Problem description - Report each line of the entries below that includes "javax".

*** Opening of Source data ***

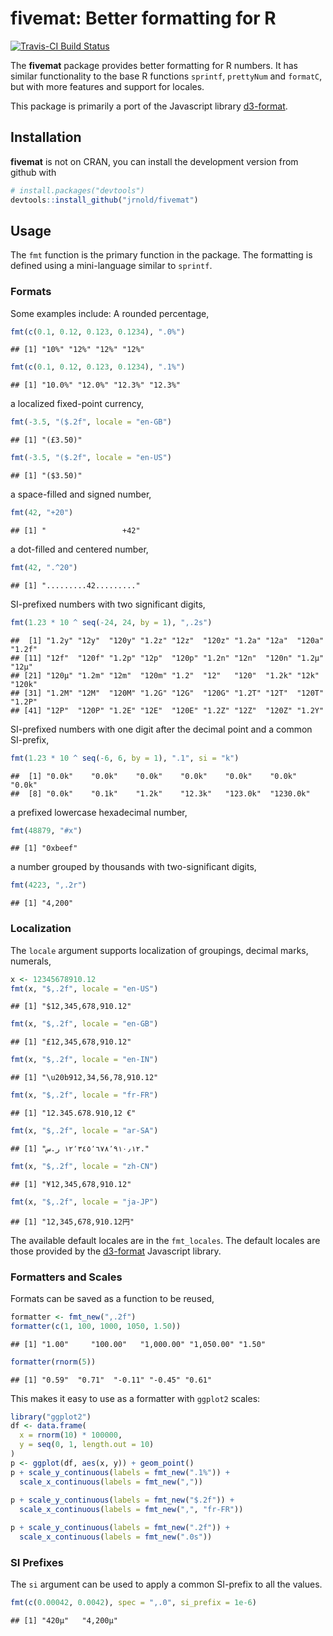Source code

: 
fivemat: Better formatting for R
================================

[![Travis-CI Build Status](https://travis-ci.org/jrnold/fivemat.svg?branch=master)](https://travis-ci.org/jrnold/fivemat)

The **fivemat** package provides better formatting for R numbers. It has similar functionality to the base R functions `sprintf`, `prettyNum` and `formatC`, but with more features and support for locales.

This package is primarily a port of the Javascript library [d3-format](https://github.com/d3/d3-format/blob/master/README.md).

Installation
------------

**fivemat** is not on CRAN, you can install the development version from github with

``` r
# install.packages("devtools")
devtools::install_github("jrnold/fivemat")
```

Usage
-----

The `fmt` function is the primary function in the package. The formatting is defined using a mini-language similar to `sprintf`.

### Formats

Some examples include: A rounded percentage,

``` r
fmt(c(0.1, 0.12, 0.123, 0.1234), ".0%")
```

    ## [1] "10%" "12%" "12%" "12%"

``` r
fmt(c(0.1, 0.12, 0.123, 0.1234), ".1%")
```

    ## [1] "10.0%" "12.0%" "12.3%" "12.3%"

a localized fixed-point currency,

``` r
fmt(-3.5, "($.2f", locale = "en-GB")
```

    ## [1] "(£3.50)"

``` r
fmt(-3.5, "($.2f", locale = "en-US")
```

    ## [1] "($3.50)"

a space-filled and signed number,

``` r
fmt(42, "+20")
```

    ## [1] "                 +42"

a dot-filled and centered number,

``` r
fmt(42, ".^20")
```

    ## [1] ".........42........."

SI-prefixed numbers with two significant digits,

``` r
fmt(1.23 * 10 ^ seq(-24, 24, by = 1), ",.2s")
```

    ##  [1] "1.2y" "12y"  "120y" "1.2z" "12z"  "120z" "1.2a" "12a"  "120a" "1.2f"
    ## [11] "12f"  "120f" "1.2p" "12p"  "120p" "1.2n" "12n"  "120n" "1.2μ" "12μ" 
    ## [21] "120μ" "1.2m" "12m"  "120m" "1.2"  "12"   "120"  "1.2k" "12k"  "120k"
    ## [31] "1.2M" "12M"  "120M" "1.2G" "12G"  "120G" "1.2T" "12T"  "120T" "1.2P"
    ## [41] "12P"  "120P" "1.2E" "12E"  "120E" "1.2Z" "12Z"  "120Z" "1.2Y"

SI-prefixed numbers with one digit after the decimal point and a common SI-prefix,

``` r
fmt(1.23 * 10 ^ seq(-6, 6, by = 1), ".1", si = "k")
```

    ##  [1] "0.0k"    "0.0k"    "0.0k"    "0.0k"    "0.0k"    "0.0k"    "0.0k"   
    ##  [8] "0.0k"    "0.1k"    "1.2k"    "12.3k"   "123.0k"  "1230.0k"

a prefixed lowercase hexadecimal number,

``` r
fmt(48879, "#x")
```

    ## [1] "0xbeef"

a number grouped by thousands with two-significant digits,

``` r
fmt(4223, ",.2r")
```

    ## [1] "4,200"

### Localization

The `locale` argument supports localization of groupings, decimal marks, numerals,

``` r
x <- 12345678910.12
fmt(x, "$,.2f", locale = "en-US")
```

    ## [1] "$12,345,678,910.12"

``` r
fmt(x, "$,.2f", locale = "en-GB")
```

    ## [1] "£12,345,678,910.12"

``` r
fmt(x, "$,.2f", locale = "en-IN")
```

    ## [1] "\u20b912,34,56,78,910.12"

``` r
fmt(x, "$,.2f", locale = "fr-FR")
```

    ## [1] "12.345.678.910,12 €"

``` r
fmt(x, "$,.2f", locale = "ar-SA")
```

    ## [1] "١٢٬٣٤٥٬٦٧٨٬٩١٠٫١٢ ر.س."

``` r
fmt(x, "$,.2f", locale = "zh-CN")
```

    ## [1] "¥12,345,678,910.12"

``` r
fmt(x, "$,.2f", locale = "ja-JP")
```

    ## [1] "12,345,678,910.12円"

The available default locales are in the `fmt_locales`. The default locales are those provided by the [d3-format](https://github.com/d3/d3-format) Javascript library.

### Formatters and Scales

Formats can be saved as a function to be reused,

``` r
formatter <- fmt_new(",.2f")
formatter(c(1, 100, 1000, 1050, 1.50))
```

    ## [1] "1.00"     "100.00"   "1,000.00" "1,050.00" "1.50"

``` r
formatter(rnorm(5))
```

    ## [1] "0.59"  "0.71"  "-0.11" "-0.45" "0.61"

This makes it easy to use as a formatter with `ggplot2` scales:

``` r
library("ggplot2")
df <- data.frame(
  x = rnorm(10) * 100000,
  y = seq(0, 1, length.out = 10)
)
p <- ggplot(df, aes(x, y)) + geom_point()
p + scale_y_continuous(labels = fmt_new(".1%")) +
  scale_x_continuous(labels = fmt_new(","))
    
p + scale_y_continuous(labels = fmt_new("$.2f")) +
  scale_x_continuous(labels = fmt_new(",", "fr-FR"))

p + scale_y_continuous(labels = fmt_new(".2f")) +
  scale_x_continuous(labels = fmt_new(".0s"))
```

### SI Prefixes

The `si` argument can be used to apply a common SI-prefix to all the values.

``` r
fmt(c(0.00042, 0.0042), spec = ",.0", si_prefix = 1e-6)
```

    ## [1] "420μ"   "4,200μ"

*** Close of Source data ***
*** Opening of Source data ***

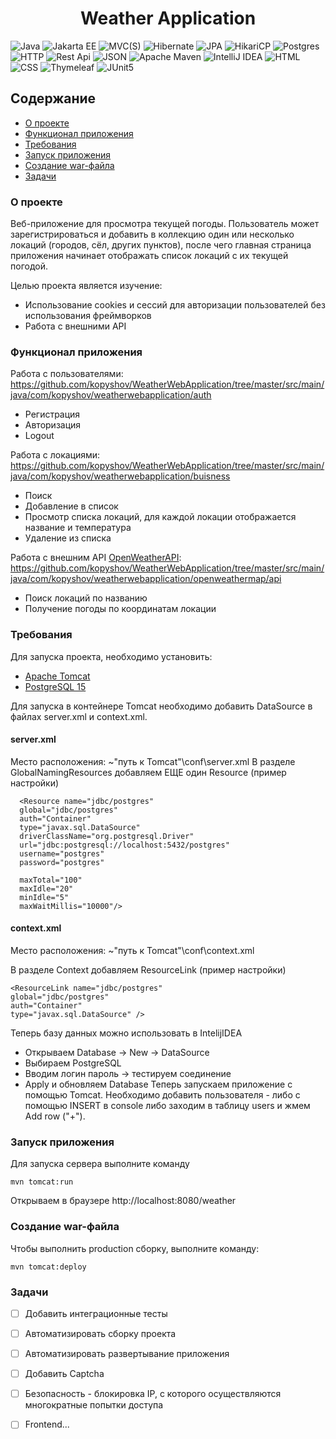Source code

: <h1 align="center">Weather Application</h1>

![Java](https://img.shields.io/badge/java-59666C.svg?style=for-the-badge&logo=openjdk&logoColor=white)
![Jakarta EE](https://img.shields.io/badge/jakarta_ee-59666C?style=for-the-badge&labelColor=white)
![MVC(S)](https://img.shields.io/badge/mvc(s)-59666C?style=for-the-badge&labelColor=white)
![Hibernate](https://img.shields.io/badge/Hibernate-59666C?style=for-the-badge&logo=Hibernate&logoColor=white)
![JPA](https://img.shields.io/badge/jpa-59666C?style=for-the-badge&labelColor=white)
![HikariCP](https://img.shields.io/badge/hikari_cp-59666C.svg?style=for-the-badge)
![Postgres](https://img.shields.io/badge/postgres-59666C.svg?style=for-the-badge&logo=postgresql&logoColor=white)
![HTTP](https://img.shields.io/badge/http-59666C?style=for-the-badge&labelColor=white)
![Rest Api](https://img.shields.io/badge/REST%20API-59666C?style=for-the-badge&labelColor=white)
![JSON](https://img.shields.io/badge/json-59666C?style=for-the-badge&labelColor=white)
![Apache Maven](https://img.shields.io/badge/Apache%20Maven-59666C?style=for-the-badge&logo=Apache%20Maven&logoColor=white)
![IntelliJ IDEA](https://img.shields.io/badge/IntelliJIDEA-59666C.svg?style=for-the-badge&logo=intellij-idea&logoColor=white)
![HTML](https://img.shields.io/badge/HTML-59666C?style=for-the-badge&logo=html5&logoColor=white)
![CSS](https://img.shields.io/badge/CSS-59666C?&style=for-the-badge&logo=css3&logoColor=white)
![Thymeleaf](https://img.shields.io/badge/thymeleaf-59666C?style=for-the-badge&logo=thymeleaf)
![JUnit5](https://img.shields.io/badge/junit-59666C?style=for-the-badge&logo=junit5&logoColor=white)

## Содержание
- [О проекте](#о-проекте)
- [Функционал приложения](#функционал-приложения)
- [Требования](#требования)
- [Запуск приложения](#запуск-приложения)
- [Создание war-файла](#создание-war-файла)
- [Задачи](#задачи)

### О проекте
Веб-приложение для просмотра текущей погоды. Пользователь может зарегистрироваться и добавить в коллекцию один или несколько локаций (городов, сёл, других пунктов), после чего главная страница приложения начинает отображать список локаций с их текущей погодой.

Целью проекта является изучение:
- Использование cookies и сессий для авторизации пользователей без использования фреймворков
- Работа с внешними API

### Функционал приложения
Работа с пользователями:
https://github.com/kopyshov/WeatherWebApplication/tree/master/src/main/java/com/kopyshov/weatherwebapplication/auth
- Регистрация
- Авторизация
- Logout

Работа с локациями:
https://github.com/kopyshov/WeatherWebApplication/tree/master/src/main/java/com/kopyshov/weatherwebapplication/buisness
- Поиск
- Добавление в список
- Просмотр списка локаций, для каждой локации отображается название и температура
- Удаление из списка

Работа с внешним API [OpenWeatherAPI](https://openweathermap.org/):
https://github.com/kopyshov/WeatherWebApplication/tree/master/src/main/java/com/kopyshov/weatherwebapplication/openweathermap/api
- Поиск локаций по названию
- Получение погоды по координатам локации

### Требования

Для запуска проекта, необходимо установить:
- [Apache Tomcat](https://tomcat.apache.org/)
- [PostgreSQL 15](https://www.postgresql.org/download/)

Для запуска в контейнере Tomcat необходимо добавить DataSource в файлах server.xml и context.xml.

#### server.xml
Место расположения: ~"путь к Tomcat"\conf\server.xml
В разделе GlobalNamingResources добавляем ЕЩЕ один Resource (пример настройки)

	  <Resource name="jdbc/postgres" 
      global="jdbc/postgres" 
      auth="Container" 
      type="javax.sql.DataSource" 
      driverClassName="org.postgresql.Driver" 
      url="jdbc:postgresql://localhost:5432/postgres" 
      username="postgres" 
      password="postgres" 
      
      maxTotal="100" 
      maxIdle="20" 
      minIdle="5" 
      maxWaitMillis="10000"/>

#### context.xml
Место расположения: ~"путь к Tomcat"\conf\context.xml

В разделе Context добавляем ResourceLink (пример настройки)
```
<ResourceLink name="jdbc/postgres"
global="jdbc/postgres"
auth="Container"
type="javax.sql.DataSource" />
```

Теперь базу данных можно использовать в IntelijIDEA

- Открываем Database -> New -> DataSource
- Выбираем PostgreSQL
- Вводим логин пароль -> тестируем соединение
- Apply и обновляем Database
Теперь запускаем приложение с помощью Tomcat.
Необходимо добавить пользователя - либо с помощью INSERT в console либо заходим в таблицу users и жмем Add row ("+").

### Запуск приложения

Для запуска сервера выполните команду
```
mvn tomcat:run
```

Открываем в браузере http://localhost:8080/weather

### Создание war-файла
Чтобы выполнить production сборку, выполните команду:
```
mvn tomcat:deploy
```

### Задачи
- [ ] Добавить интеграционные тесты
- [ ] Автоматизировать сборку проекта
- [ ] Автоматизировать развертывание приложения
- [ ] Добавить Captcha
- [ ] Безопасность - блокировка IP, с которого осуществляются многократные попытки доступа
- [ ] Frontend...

*** Close of Source data ***

Response to this exercise -
      type="javax.sql.DataSource" 
type="javax.sql.DataSource" />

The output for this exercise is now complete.